This post is long delayed, and hence covers a lot of mileage, due to long journeys, all through troubled parts. Although, just about everywhere is troubled these days, including, home. It's more a case of troubled times than troubled parts.
July was Europe: Slovenia, France and Germany. Summer in Ljubljana was beautiful, flowers everywhere, and dragon statues on the bridge. However, there was shocking news every night. Bombs in Turkey, terrorist attacks in Nice and Rouen, terrorist attacks in Munich, protests in Berlin. The streets looked deceptively peaceful, but the long lines in airport security and the number of policemen in the streets gave clues to the tense state of affairs. There was a huge protest outside the Berlin Hauptbahnoff. Angela Merkel's humanitarian generosity was provoking xenophobic backlash. (There were anti-protest protests too. Good for those guys).
August was the U.S: blue skies, fresh air and the Rocky mountains. All looked idyllic, but the presidential race was hotting up. Xenophobia and misogyny were rearing their ugly heads again. Who knows what the election results will throw up, and whom it will affect? No country is truly sovereign these days, as everyone knows.

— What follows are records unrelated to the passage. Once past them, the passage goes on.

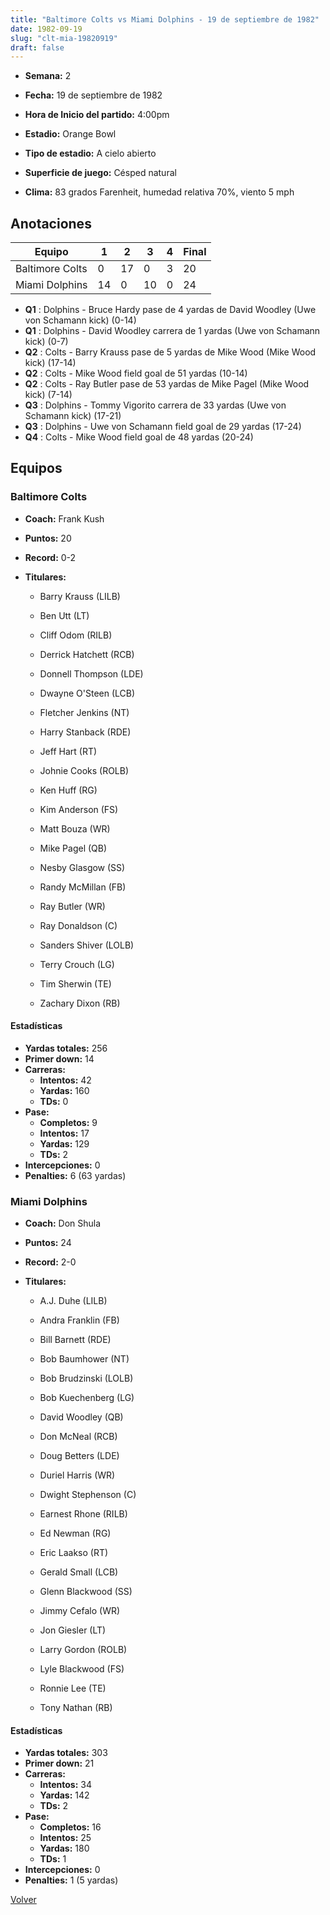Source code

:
 ```yaml
---
title: "Baltimore Colts vs Miami Dolphins - 19 de septiembre de 1982"
date: 1982-09-19
slug: "clt-mia-19820919"
draft: false
---
```


* **Semana:** 2
* **Fecha:** 19 de septiembre de 1982

* **Hora de Inicio del partido:** 4:00pm
* **Estadio:** Orange Bowl
* **Tipo de estadio:** A cielo abierto
* **Superficie de juego:** Césped natural
* **Clima:** 83 grados Farenheit, humedad relativa 70%, viento 5 mph





## Anotaciones
| Equipo | 1 | 2 | 3 | 4 | Final |
|--------|---|---|---|---|-------|
| Baltimore Colts  | 0 | 17 | 0 | 3  | 20 |
| Miami Dolphins  | 14 | 0 | 10 | 0  | 24 |
* **Q1** : Dolphins - Bruce Hardy pase de 4 yardas de David Woodley (Uwe von Schamann kick) (0-14)
* **Q1** : Dolphins - David Woodley carrera de 1 yardas (Uwe von Schamann kick) (0-7)
* **Q2** : Colts - Barry Krauss pase de 5 yardas de Mike Wood (Mike Wood kick) (17-14)
* **Q2** : Colts - Mike Wood field goal de 51 yardas (10-14)
* **Q2** : Colts - Ray Butler pase de 53 yardas de Mike Pagel (Mike Wood kick) (7-14)
* **Q3** : Dolphins - Tommy Vigorito carrera de 33 yardas (Uwe von Schamann kick) (17-21)
* **Q3** : Dolphins - Uwe von Schamann field goal de 29 yardas (17-24)
* **Q4** : Colts - Mike Wood field goal de 48 yardas (20-24)


## Equipos


### Baltimore Colts
* **Coach:** Frank Kush
* **Puntos:** 20
* **Record:** 0-2
* **Titulares:** 

  * Barry Krauss (LILB) 

  * Ben Utt (LT) 

  * Cliff Odom (RILB) 

  * Derrick Hatchett (RCB) 

  * Donnell Thompson (LDE) 

  * Dwayne O'Steen (LCB) 

  * Fletcher Jenkins (NT) 

  * Harry Stanback (RDE) 

  * Jeff Hart (RT) 

  * Johnie Cooks (ROLB) 

  * Ken Huff (RG) 

  * Kim Anderson (FS) 

  * Matt Bouza (WR) 

  * Mike Pagel (QB) 

  * Nesby Glasgow (SS) 

  * Randy McMillan (FB) 

  * Ray Butler (WR) 

  * Ray Donaldson (C) 

  * Sanders Shiver (LOLB) 

  * Terry Crouch (LG) 

  * Tim Sherwin (TE) 

  * Zachary Dixon (RB) 

#### Estadísticas
* **Yardas totales:** 256
* **Primer down:** 14
* **Carreras:**
  * **Intentos:** 42
  * **Yardas:** 160
  * **TDs:** 0
* **Pase:**
  * **Completos:** 9
  * **Intentos:** 17
  * **Yardas:** 129
  * **TDs:** 2
* **Intercepciones:** 0
* **Penalties:** 6 (63 yardas)

### Miami Dolphins
* **Coach:** Don Shula
* **Puntos:** 24
* **Record:** 2-0
* **Titulares:** 

  * A.J. Duhe (LILB) 

  * Andra Franklin (FB) 

  * Bill Barnett (RDE) 

  * Bob Baumhower (NT) 

  * Bob Brudzinski (LOLB) 

  * Bob Kuechenberg (LG) 

  * David Woodley (QB) 

  * Don McNeal (RCB) 

  * Doug Betters (LDE) 

  * Duriel Harris (WR) 

  * Dwight Stephenson (C) 

  * Earnest Rhone (RILB) 

  * Ed Newman (RG) 

  * Eric Laakso (RT) 

  * Gerald Small (LCB) 

  * Glenn Blackwood (SS) 

  * Jimmy Cefalo (WR) 

  * Jon Giesler (LT) 

  * Larry Gordon (ROLB) 

  * Lyle Blackwood (FS) 

  * Ronnie Lee (TE) 

  * Tony Nathan (RB) 

#### Estadísticas
* **Yardas totales:** 303
* **Primer down:** 21
* **Carreras:**
  * **Intentos:** 34
  * **Yardas:** 142
  * **TDs:** 2
* **Pase:**
  * **Completos:** 16
  * **Intentos:** 25
  * **Yardas:** 180
  * **TDs:** 1
* **Intercepciones:** 0
* **Penalties:** 1 (5 yardas)


[Volver](/historia/1982)
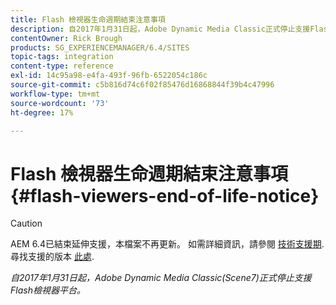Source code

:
 ```yaml
---
title: Flash 檢視器生命週期結束注意事項
description: 自2017年1月31日起，Adobe Dynamic Media Classic正式停止支援Flash檢視器平台。
contentOwner: Rick Brough
products: SG_EXPERIENCEMANAGER/6.4/SITES
topic-tags: integration
content-type: reference
exl-id: 14c95a98-e4fa-493f-96fb-6522054c186c
source-git-commit: c5b816d74c6f02f85476d16868844f39b4c47996
workflow-type: tm+mt
source-wordcount: '73'
ht-degree: 17%

---
```


# Flash 檢視器生命週期結束注意事項{#flash-viewers-end-of-life-notice}

>[!CAUTION]
>
>AEM 6.4已結束延伸支援，本檔案不再更新。 如需詳細資訊，請參閱 [技術支援期](https://helpx.adobe.com//tw/support/programs/eol-matrix.html). 尋找支援的版本 [此處](https://experienceleague.adobe.com/docs/).

*自2017年1月31日起，Adobe Dynamic Media Classic(Scene7)正式停止支援Flash檢視器平台。*

<!-- *For more information about this important change, see the following FAQ website:*

[https://docs.adobe.com/content/docs/en/aem/6-1/administer/integration/marketing-cloud/scene7/flash-eol.html](https://docs.adobe.com/content/docs/en/aem/6-1/administer/integration/marketing-cloud/scene7/flash-eol.html). -->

September was back home again. Dead silence in the newspapers on Kashmir, despite numerous indications of trouble. The Uri attacks and `surgical strikes' blew the lid on the bottled hysteria. All the chest thumping nationalism was woefully similar to that seen in other parts of the world. Saner voices were dubbed `anti-national', exactly like elsewhere. Xenophobia, and a preoccupation with immediate interests, seems to have become a worldwide theme.
The pictures belie the simmering discontent. All looks so pretty and so peaceful. Maybe that is the real truth, and all the turmoil is superficial and a passing phase. The pundits claim the world is becoming more peaceful, not less. Otherwise, as ordinary citizens, we are fearful. Let's hope the learned ones have got it right!
This blog post is by Neelima Gupte and Sumathi Rao.